If you're thinking about going to law school, you're probably also thinking about how you’re going to pay for it. You’re probably thinking about that part a lot.
Law school isn’t cheap, students can expect to borrow an average of $70-90,000 before they graduate. Fortunately there are plenty of options to help law students ease their financial burden.
Law school scholarships are offered for a wide variety of reasons to a diverse selection of students. There are general scholarships available to all students who qualify, as well as scholarships for students from under-represented or minority groups.
The kind of payouts that these scholarships vary widely as well. There is everything from large $10,000 dollar scholarships from organizations like The Federal Circuit Bar Association to smaller $500 supplemental scholarships like the Salvi, Schostok & Pritchard, P.C. Scholarship. Take the time to explore your options, you may find a scholarship that is tailor-fit to your needs.
These scholarships are mostly merit-based scholarships that students from any background can apply for. These types of scholarships are offered by a wide variety of organizations including private scholarship foundations, law firms or any number of philanthropic organizations. These types of general scholarships are highly competitive, make sure you put your best foot forward when you apply for these scholarships.
There may be scholarships available to you based on where you are from, or where you will be attending school. For example, The Connecticut Association of Professional Financial Aid Administrators offers financial aid for students attending a professional or graduate school in the state of Connecticut, and organizations like the Iranian American Bar Association offer financial aid to law students of Iranian heritage. These aren’t the only two of course, depending on where you are going and where you are from, there may be plenty of these types of scholarships available to you.
Many scholarships are intended to increase diversity among graduate law students, and help minority groups pass the bar exam. Organizations like the Incorporated Society of Irish American Lawyers, the Japanese American Citizens League or the Black Women Lawyer’s Association offer assistance for under-represented demographics. Use your background to your advantage, and see if you qualify for any diversity scholarships.
There are also scholarships that are available to students due to certain special circumstances.
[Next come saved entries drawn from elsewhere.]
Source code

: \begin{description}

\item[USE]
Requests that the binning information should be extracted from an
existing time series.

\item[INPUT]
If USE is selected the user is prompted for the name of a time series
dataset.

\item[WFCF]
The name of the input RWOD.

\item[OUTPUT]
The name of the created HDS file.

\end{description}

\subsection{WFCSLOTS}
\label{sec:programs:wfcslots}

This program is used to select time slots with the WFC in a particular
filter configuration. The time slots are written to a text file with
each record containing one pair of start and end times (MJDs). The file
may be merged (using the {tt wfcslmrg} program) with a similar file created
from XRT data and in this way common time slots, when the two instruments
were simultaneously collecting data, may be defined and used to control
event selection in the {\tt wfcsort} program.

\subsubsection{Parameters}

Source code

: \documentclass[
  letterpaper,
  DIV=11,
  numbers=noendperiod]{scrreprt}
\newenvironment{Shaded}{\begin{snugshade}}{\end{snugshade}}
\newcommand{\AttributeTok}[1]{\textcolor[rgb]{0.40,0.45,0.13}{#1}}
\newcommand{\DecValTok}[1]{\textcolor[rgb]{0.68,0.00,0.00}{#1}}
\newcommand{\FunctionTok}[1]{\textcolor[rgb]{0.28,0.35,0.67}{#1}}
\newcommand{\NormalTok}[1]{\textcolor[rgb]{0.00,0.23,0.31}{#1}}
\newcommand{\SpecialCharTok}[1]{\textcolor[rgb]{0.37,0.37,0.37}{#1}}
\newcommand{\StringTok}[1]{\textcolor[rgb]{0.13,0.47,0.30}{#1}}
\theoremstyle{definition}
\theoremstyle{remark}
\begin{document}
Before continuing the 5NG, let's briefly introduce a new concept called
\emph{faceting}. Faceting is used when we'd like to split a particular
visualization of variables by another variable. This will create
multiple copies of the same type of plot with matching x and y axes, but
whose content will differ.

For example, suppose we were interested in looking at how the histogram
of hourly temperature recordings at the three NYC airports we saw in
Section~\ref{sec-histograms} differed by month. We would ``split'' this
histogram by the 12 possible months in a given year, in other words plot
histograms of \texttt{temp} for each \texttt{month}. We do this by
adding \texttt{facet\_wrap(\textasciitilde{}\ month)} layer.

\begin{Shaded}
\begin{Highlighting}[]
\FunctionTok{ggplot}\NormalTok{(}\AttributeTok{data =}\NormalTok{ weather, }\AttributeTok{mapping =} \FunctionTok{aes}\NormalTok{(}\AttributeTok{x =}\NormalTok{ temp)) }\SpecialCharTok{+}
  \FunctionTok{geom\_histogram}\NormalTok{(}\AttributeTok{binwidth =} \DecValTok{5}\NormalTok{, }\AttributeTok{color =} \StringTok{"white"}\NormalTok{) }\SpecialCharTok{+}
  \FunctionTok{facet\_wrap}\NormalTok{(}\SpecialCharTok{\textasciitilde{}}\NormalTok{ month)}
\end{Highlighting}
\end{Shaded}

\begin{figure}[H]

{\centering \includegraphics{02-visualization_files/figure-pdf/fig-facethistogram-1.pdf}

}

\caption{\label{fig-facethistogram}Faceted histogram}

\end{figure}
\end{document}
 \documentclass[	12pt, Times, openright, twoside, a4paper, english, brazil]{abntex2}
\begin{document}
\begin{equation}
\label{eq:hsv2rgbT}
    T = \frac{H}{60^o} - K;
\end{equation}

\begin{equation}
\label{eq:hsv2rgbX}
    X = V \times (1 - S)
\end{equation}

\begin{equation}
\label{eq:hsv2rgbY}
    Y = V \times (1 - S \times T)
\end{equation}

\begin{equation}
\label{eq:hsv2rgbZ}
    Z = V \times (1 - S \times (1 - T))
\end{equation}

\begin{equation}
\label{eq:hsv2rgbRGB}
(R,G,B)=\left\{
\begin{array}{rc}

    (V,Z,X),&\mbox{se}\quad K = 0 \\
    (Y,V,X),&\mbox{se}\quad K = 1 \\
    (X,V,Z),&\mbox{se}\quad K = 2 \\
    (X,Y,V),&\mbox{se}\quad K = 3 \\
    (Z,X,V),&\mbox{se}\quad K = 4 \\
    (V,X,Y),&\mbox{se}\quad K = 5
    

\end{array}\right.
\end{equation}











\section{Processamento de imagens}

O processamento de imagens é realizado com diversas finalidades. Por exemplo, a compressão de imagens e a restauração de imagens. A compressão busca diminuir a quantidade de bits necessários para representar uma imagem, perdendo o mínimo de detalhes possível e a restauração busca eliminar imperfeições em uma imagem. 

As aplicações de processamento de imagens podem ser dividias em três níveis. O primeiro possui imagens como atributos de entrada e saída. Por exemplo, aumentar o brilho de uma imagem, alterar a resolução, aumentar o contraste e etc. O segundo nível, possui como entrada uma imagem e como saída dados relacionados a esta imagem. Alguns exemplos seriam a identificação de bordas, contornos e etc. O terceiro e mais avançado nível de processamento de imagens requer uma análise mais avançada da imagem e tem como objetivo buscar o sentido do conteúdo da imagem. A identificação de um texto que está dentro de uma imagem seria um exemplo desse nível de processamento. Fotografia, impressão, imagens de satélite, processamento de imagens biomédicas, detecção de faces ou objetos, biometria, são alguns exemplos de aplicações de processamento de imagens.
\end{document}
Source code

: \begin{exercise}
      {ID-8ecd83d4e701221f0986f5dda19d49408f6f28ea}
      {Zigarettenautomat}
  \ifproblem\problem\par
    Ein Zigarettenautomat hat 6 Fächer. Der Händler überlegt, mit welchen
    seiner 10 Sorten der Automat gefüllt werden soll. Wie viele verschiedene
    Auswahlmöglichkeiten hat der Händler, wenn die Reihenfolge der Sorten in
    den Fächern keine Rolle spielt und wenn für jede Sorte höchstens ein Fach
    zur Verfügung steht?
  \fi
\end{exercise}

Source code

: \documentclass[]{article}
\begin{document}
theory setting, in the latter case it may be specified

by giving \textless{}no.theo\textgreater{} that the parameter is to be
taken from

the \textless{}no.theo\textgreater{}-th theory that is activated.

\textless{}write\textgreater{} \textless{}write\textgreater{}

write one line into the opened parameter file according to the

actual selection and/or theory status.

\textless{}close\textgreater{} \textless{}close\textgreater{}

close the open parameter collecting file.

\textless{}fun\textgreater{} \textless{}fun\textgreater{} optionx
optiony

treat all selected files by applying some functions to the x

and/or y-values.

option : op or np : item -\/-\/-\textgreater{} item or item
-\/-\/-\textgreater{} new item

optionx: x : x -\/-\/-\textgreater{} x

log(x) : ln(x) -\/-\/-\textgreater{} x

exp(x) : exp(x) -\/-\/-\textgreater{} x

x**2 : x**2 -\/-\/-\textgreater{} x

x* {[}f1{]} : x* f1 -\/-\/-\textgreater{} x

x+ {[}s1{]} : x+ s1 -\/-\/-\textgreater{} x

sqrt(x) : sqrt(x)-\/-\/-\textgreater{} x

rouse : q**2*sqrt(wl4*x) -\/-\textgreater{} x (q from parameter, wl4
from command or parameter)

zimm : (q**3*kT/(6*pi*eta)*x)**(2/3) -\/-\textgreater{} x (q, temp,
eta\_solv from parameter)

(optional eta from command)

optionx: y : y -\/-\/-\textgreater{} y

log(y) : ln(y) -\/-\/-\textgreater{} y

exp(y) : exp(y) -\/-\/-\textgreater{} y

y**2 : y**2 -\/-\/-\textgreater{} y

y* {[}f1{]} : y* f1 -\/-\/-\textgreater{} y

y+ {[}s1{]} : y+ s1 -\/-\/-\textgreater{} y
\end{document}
Organizations like Families of Freedom offers scholarships to students who were affected by 9/11, Birth Injury Justice helps students whose lives have been affected by a birth injury and the Ashley Rose Honorary Diabetes Law Student Scholarship funds students who have been affected by diabetes. These are only a few examples, if you suspect one or more aspects of your life may qualify you for a special scholarship, certainly take the time to apply.